### [Exercise description]
Working from the data below, write out exactly the lines from its first through the line that contains "JSON format (human-readable)", both ends included and pictures omitted.

Rendered images with source text
►

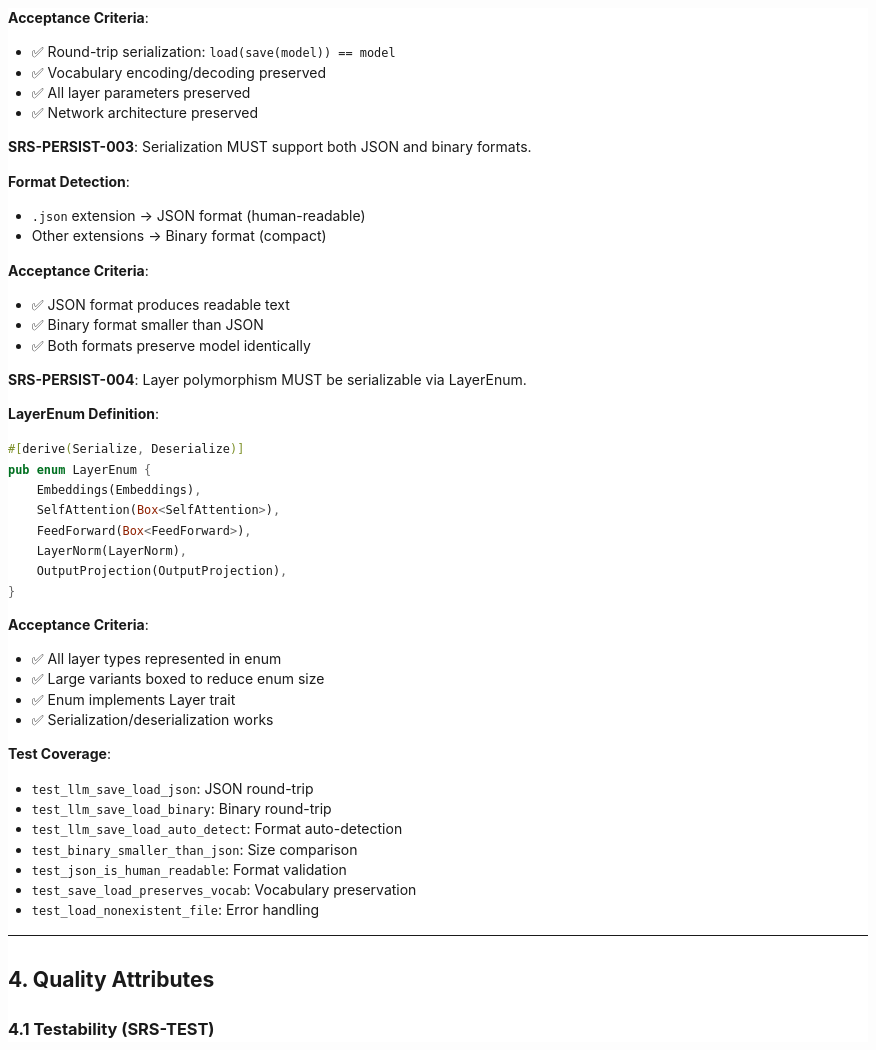 **Acceptance Criteria**:

- ✅ Round-trip serialization: `load(save(model)) == model`
- ✅ Vocabulary encoding/decoding preserved
- ✅ All layer parameters preserved
- ✅ Network architecture preserved

**SRS-PERSIST-003**: Serialization MUST support both JSON and binary formats.

**Format Detection**:

- `.json` extension → JSON format (human-readable)
- Other extensions → Binary format (compact)

**Acceptance Criteria**:

- ✅ JSON format produces readable text
- ✅ Binary format smaller than JSON
- ✅ Both formats preserve model identically

**SRS-PERSIST-004**: Layer polymorphism MUST be serializable via LayerEnum.

**LayerEnum Definition**:

```rust
#[derive(Serialize, Deserialize)]
pub enum LayerEnum {
    Embeddings(Embeddings),
    SelfAttention(Box<SelfAttention>),
    FeedForward(Box<FeedForward>),
    LayerNorm(LayerNorm),
    OutputProjection(OutputProjection),
}
```

**Acceptance Criteria**:

- ✅ All layer types represented in enum
- ✅ Large variants boxed to reduce enum size
- ✅ Enum implements Layer trait
- ✅ Serialization/deserialization works

**Test Coverage**:

- `test_llm_save_load_json`: JSON round-trip
- `test_llm_save_load_binary`: Binary round-trip
- `test_llm_save_load_auto_detect`: Format auto-detection
- `test_binary_smaller_than_json`: Size comparison
- `test_json_is_human_readable`: Format validation
- `test_save_load_preserves_vocab`: Vocabulary preservation
- `test_load_nonexistent_file`: Error handling

---

## 4. Quality Attributes

### 4.1 Testability (SRS-TEST)
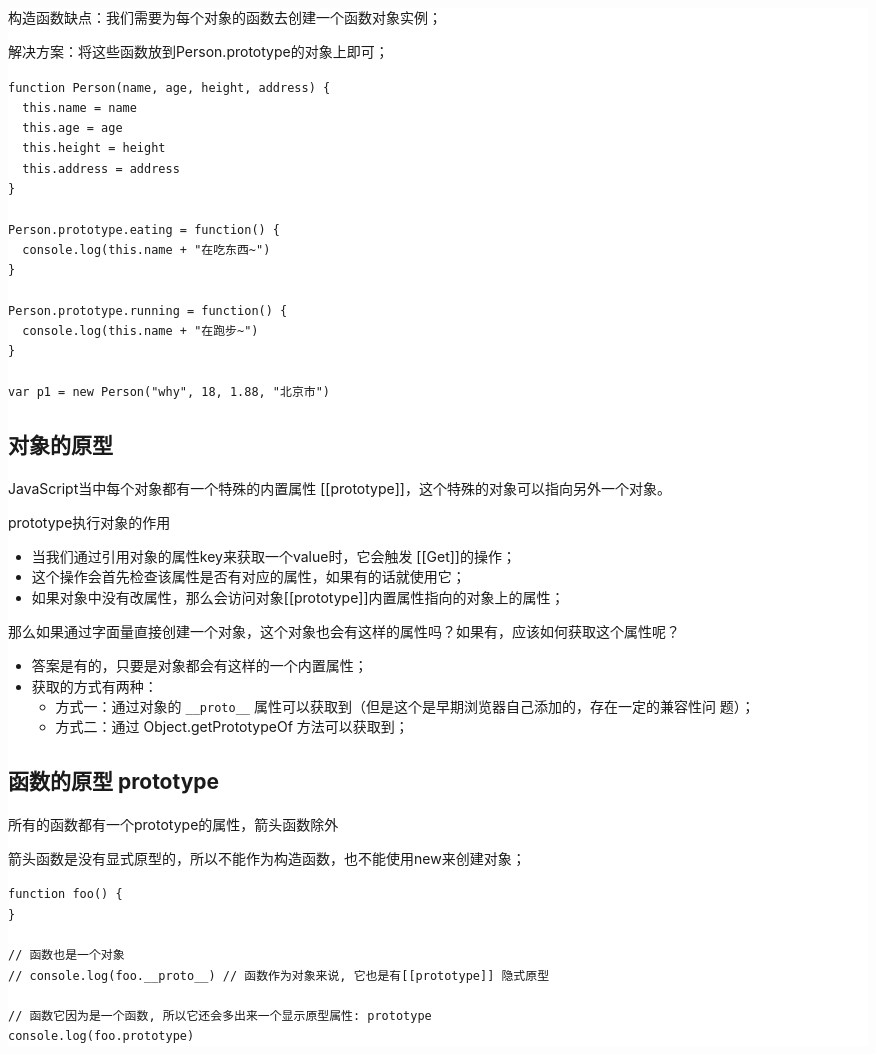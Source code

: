 构造函数缺点：我们需要为每个对象的函数去创建一个函数对象实例；

解决方案：将这些函数放到Person.prototype的对象上即可；

```
function Person(name, age, height, address) {
  this.name = name
  this.age = age
  this.height = height
  this.address = address
}

Person.prototype.eating = function() {
  console.log(this.name + "在吃东西~")
}

Person.prototype.running = function() {
  console.log(this.name + "在跑步~")
}

var p1 = new Person("why", 18, 1.88, "北京市")
```

## 对象的原型

JavaScript当中每个对象都有一个特殊的内置属性 [[prototype]]，这个特殊的对象可以指向另外一个对象。 

prototype执行对象的作用 

- 当我们通过引用对象的属性key来获取一个value时，它会触发 [[Get]]的操作； 
- 这个操作会首先检查该属性是否有对应的属性，如果有的话就使用它； 
- 如果对象中没有改属性，那么会访问对象[[prototype]]内置属性指向的对象上的属性； 

那么如果通过字面量直接创建一个对象，这个对象也会有这样的属性吗？如果有，应该如何获取这个属性呢？ 

- 答案是有的，只要是对象都会有这样的一个内置属性； 
- 获取的方式有两种： 
  - 方式一：通过对象的 `__proto__` 属性可以获取到（但是这个是早期浏览器自己添加的，存在一定的兼容性问 题）； 
  - 方式二：通过 Object.getPrototypeOf 方法可以获取到；

## 函数的原型 prototype

所有的函数都有一个prototype的属性，箭头函数除外

箭头函数是没有显式原型的，所以不能作为构造函数，也不能使用new来创建对象；

```
function foo() {
}

// 函数也是一个对象
// console.log(foo.__proto__) // 函数作为对象来说, 它也是有[[prototype]] 隐式原型

// 函数它因为是一个函数, 所以它还会多出来一个显示原型属性: prototype
console.log(foo.prototype)
```
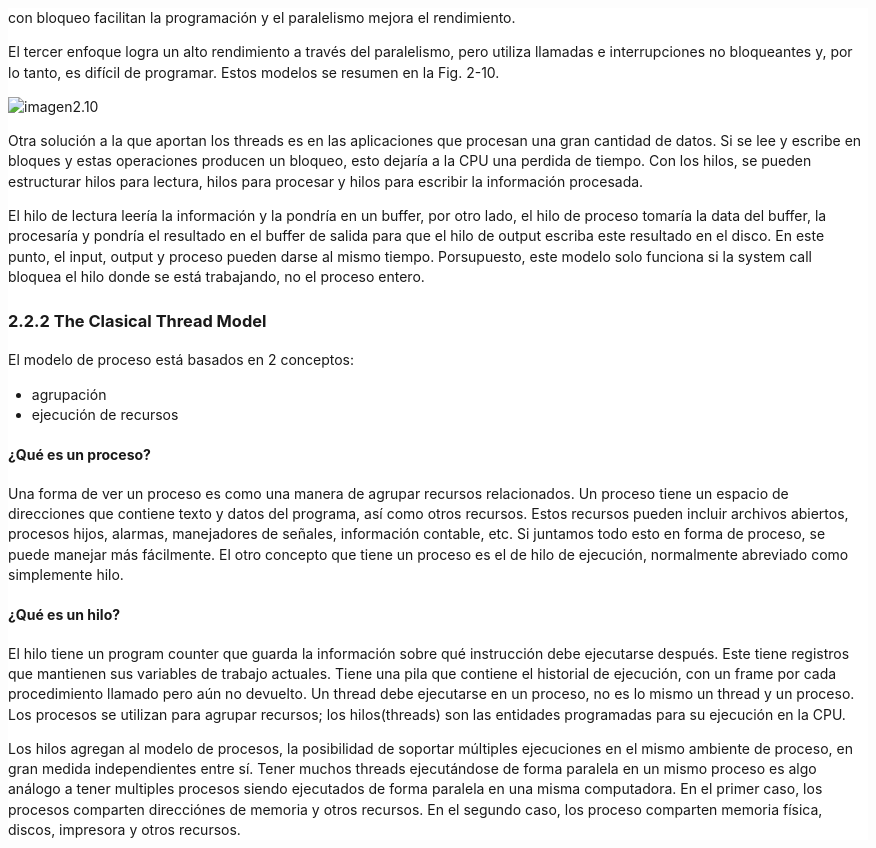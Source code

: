 con bloqueo facilitan la programación y el paralelismo mejora el 
rendimiento.

El tercer enfoque logra un alto rendimiento a través del paralelismo, 
pero utiliza llamadas e interrupciones no bloqueantes y, por lo tanto,
 es difícil de programar. Estos modelos se resumen en la Fig. 2-10.

![imagen2.10](https://github.com/gabo52/SistemasOperativos/blob/main/figures/Chapter2/figure2-10.png?raw=true)


Otra solución a la que aportan los threads es en las aplicaciones que
procesan una gran cantidad de datos. Si se lee y escribe en bloques y
estas operaciones producen un bloqueo, esto dejaría a la CPU una perdida
de tiempo. Con los hilos, se pueden estructurar hilos para lectura, hilos
para procesar y hilos para escribir la información procesada.

El hilo de lectura leería la información y la pondría en un buffer, por otro lado,
el hilo de proceso tomaría la data del buffer, la procesaría y pondría el resultado
en el buffer de salida para que el hilo de output escriba este resultado
en el disco. En este punto, el input, output y proceso pueden darse al mismo tiempo.
Porsupuesto, este modelo solo funciona si la system call bloquea el 
hilo donde se está trabajando, no el proceso entero.

### 2.2.2 The Clasical Thread Model

El modelo de proceso está basados en 2 conceptos: 
- agrupación
-  ejecución de recursos

#### ¿Qué es un proceso?
Una forma de ver un proceso es como una manera de agrupar 
recursos relacionados. Un proceso tiene un espacio de direcciones que 
contiene texto y datos del programa, así como otros recursos.
Estos recursos pueden incluir archivos abiertos, procesos hijos, alarmas,
manejadores de señales, información contable, etc. Si juntamos todo esto
en forma de proceso, se puede manejar más fácilmente. El otro concepto que tiene un proceso es el de 
hilo de ejecución, normalmente abreviado como
simplemente hilo. 
#### ¿Qué es un hilo?
El hilo tiene un program counter que guarda la información
sobre qué instrucción debe ejecutarse después. Este tiene registros que
mantienen sus variables de trabajo actuales. Tiene una pila que contiene 
el historial de ejecución, con un frame por cada procedimiento llamado
pero aún no devuelto. Un thread debe ejecutarse en un proceso, no es lo
mismo un thread y un proceso. Los procesos se utilizan para agrupar 
recursos; los hilos(threads) son las entidades programadas para su ejecución 
en la CPU.

Los hilos agregan al modelo de procesos, la posibilidad de soportar
múltiples ejecuciones en el mismo ambiente de proceso, en gran medida 
independientes entre sí. Tener muchos threads ejecutándose de forma paralela en un mismo proceso
es algo análogo a tener multiples procesos siendo ejecutados de forma 
paralela en una misma computadora. En el primer caso, los procesos
comparten direcciónes de memoria y otros recursos. En el segundo caso, 
los proceso comparten memoria física, discos, impresora y otros recursos.

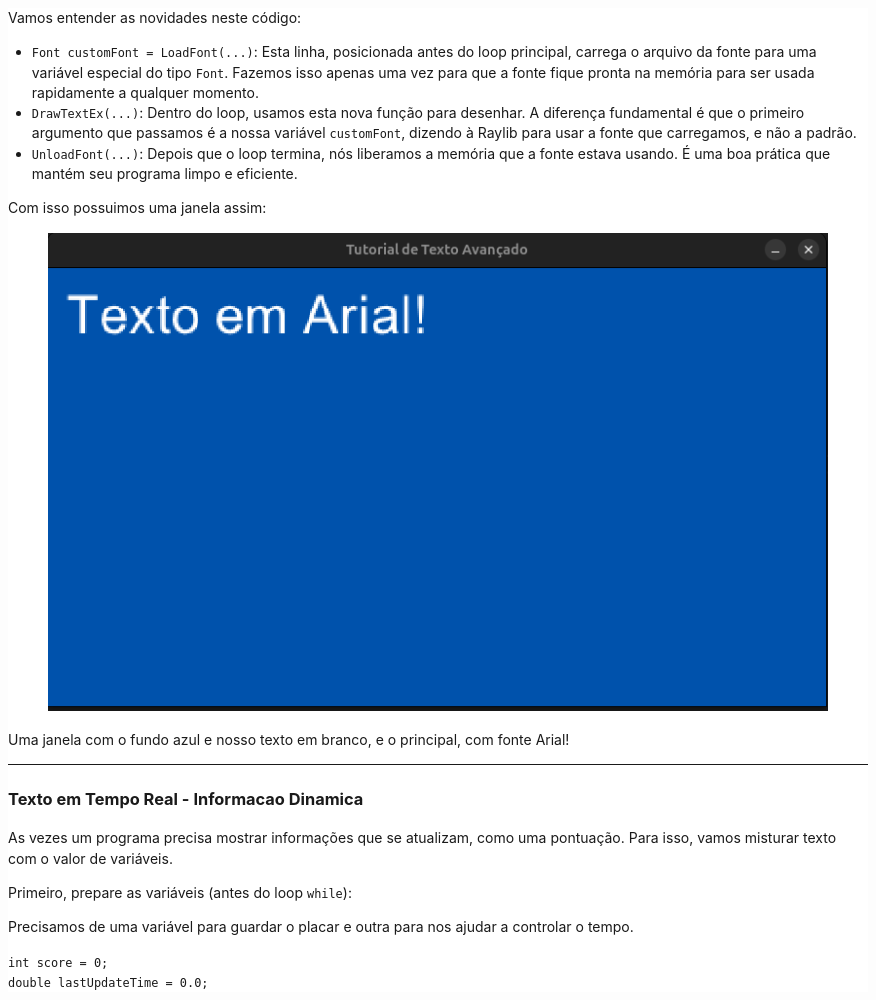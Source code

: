 Vamos entender as novidades neste código:

* `Font customFont = LoadFont(...)`: Esta linha, posicionada antes do loop principal, carrega o arquivo da fonte para uma variável especial do tipo `Font`. Fazemos isso apenas uma vez para que a fonte fique pronta na memória para ser usada rapidamente a qualquer momento.
* `DrawTextEx(...)`: Dentro do loop, usamos esta nova função para desenhar. A diferença fundamental é que o primeiro argumento que passamos é a nossa variável `customFont`, dizendo à Raylib para usar a fonte que carregamos, e não a padrão.
* `UnloadFont(...)`: Depois que o loop termina, nós liberamos a memória que a fonte estava usando. É uma boa prática que mantém seu programa limpo e eficiente.



Com isso possuimos uma janela assim:

<figure><img src="../.gitbook/assets/Captura de tela de 2025-10-07 13-52-51.png" alt=""><figcaption></figcaption></figure>

Uma janela com o fundo azul e nosso texto em branco, e o principal, com fonte Arial!

***

### Texto em Tempo Real - Informacao Dinamica

As vezes um programa precisa mostrar informações que se atualizam, como uma pontuação. Para isso, vamos misturar texto com o valor de variáveis.

Primeiro, prepare as variáveis (antes do loop `while`):

Precisamos de uma variável para guardar o placar e outra para nos ajudar a controlar o tempo.

```
int score = 0;
double lastUpdateTime = 0.0;
```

◄

### [Exercise result]
 **Acceptance Criteria**:

- ✅ Round-trip serialization: `load(save(model)) == model`
- ✅ Vocabulary encoding/decoding preserved
- ✅ All layer parameters preserved
- ✅ Network architecture preserved

**SRS-PERSIST-003**: Serialization MUST support both JSON and binary formats.

**Format Detection**:

- `.json` extension → JSON format (human-readable)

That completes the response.